Lord President of the Federal Court
- In office 1 May 1974 – 12 November 1982
- Preceded by: Azmi Mohamed
- Succeeded by: Raja Azlan Shah

Personal details
- Born: 12 November 1917 Kota Lama Kiri, Kuala Kangsar, Perak, Federated Malay States, British Malaya (now Malaysia)
- Died: 26 September 2000 (aged 82) Petaling Jaya, Selangor, Malaysia
- Resting place: Al-Ghufran Royal Mausoleum, Kuala Kangsar, Perak
- Alma mater: Gonville and Caius College, Cambridge
- Profession: Barrister

= Mohamed Suffian Mohamed Hashim =

Malaysian barrister

Mohamed Suffian bin Mohamed Hashim (12 November 1917 – 26 September 2000) was a Malaysian barrister, eventually serving as Lord President of the Federal Court from 1974 to 1982. He had previously served as Chief Justice of Malaya.

Suffian was born in 1917 in Kota Lama Kiri, a small village on the banks of Sungai Perak near Kuala Kangsar and went to the Malay School, Lenggong and Clifford School, Kuala Kangsar, before going to England on a Queen's scholarship in 1936.

During World War II, unable to return home from England because of the Japanese Occupation, he worked as a news broadcaster and commentator with the All-India Radio, New Delhi, and later with the BBC in London where he acquired an interest in current affairs and in lucid writing.

==Education==
Suffian read law at Gonville and Caius College, Cambridge before becoming a member of Middle Temple. He also held an honorary LL.D. from the National University of Singapore and an honorary D.Litt. from University of Malaya.

==Legacy==
Suffian was widely regarded as a respected judicial figure who was a fierce defender of judiciary's independence.

=== 1982 Braddell Memorial Lecture ===
When speaking of the Malaysian judiciary to a Singapore audience he said: In a multi-racial and multi-religious society like yours and mine, while we judges cannot help being Malay or Chinese or Indian; or being Muslim or Buddhist or Hindu or whatever, we strive not to be too identified with any particular race or religion – so that nobody reading our judgment with our name deleted could with confidence identify our race or religion, and so that the various communities, especially minority communities, are assured that we will not allow their rights to be trampled underfoot.

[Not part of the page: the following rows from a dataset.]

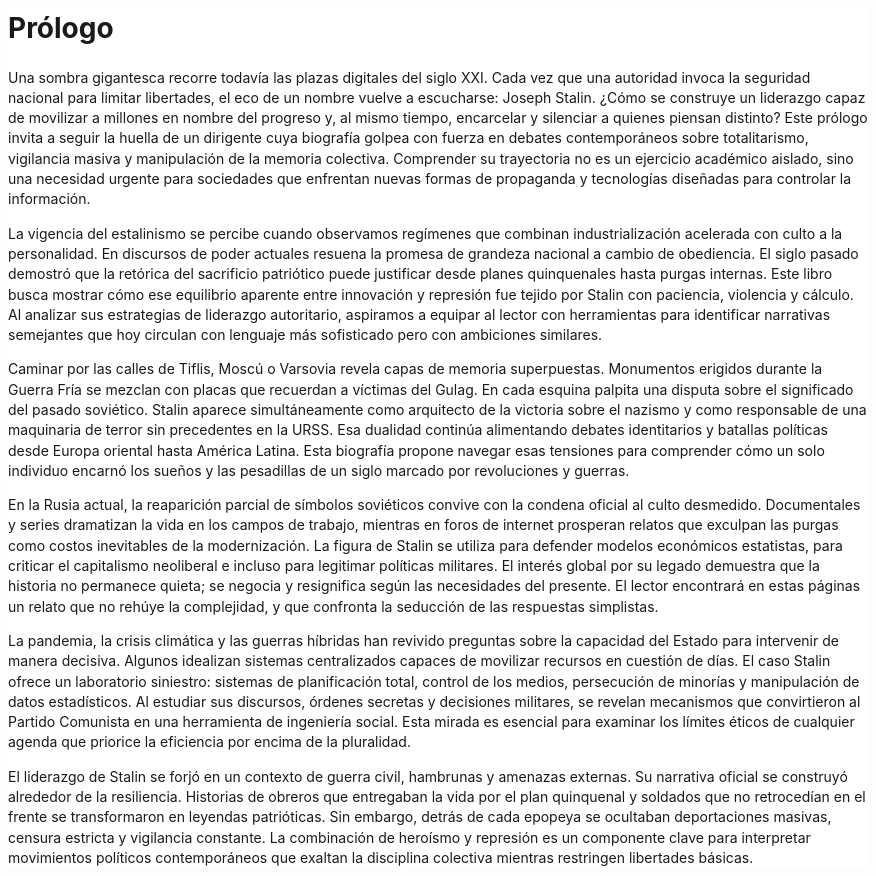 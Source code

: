 # Prólogo

Una sombra gigantesca recorre todavía las plazas digitales del siglo XXI. Cada vez que una autoridad invoca la seguridad nacional para limitar libertades, el eco de un nombre vuelve a escucharse: Joseph Stalin. ¿Cómo se construye un liderazgo capaz de movilizar a millones en nombre del progreso y, al mismo tiempo, encarcelar y silenciar a quienes piensan distinto? Este prólogo invita a seguir la huella de un dirigente cuya biografía golpea con fuerza en debates contemporáneos sobre totalitarismo, vigilancia masiva y manipulación de la memoria colectiva. Comprender su trayectoria no es un ejercicio académico aislado, sino una necesidad urgente para sociedades que enfrentan nuevas formas de propaganda y tecnologías diseñadas para controlar la información.

La vigencia del estalinismo se percibe cuando observamos regímenes que combinan industrialización acelerada con culto a la personalidad. En discursos de poder actuales resuena la promesa de grandeza nacional a cambio de obediencia. El siglo pasado demostró que la retórica del sacrificio patriótico puede justificar desde planes quinquenales hasta purgas internas. Este libro busca mostrar cómo ese equilibrio aparente entre innovación y represión fue tejido por Stalin con paciencia, violencia y cálculo. Al analizar sus estrategias de liderazgo autoritario, aspiramos a equipar al lector con herramientas para identificar narrativas semejantes que hoy circulan con lenguaje más sofisticado pero con ambiciones similares.

Caminar por las calles de Tiflis, Moscú o Varsovia revela capas de memoria superpuestas. Monumentos erigidos durante la Guerra Fría se mezclan con placas que recuerdan a víctimas del Gulag. En cada esquina palpita una disputa sobre el significado del pasado soviético. Stalin aparece simultáneamente como arquitecto de la victoria sobre el nazismo y como responsable de una maquinaria de terror sin precedentes en la URSS. Esa dualidad continúa alimentando debates identitarios y batallas políticas desde Europa oriental hasta América Latina. Esta biografía propone navegar esas tensiones para comprender cómo un solo individuo encarnó los sueños y las pesadillas de un siglo marcado por revoluciones y guerras.

En la Rusia actual, la reaparición parcial de símbolos soviéticos convive con la condena oficial al culto desmedido. Documentales y series dramatizan la vida en los campos de trabajo, mientras en foros de internet prosperan relatos que exculpan las purgas como costos inevitables de la modernización. La figura de Stalin se utiliza para defender modelos económicos estatistas, para criticar el capitalismo neoliberal e incluso para legitimar políticas militares. El interés global por su legado demuestra que la historia no permanece quieta; se negocia y resignifica según las necesidades del presente. El lector encontrará en estas páginas un relato que no rehúye la complejidad, y que confronta la seducción de las respuestas simplistas.

La pandemia, la crisis climática y las guerras híbridas han revivido preguntas sobre la capacidad del Estado para intervenir de manera decisiva. Algunos idealizan sistemas centralizados capaces de movilizar recursos en cuestión de días. El caso Stalin ofrece un laboratorio siniestro: sistemas de planificación total, control de los medios, persecución de minorías y manipulación de datos estadísticos. Al estudiar sus discursos, órdenes secretas y decisiones militares, se revelan mecanismos que convirtieron al Partido Comunista en una herramienta de ingeniería social. Esta mirada es esencial para examinar los límites éticos de cualquier agenda que priorice la eficiencia por encima de la pluralidad.

El liderazgo de Stalin se forjó en un contexto de guerra civil, hambrunas y amenazas externas. Su narrativa oficial se construyó alrededor de la resiliencia. Historias de obreros que entregaban la vida por el plan quinquenal y soldados que no retrocedían en el frente se transformaron en leyendas patrióticas. Sin embargo, detrás de cada epopeya se ocultaban deportaciones masivas, censura estricta y vigilancia constante. La combinación de heroísmo y represión es un componente clave para interpretar movimientos políticos contemporáneos que exaltan la disciplina colectiva mientras restringen libertades básicas.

===1988 Judicial crisis===
A one-sided public tribunal ratified the sacking of Salleh, while a second tribunal removed two of the senior judges from office. Few Malaysians dared speak out, but Suffian, to whom many turned for an impartial opinion, did not hold back. He said "Those who stand by and do nothing to protect the independence of the judiciary, will in the end get the judiciary they deserve - one powerless to stand between them and tyranny." Suffian had a long association with the Constitution of Malaysia, first with its drafting and then with its operation as a member of the Legal Department, and finally with its interpretation from 1961 when he was elevated to the bench of the Federal Court.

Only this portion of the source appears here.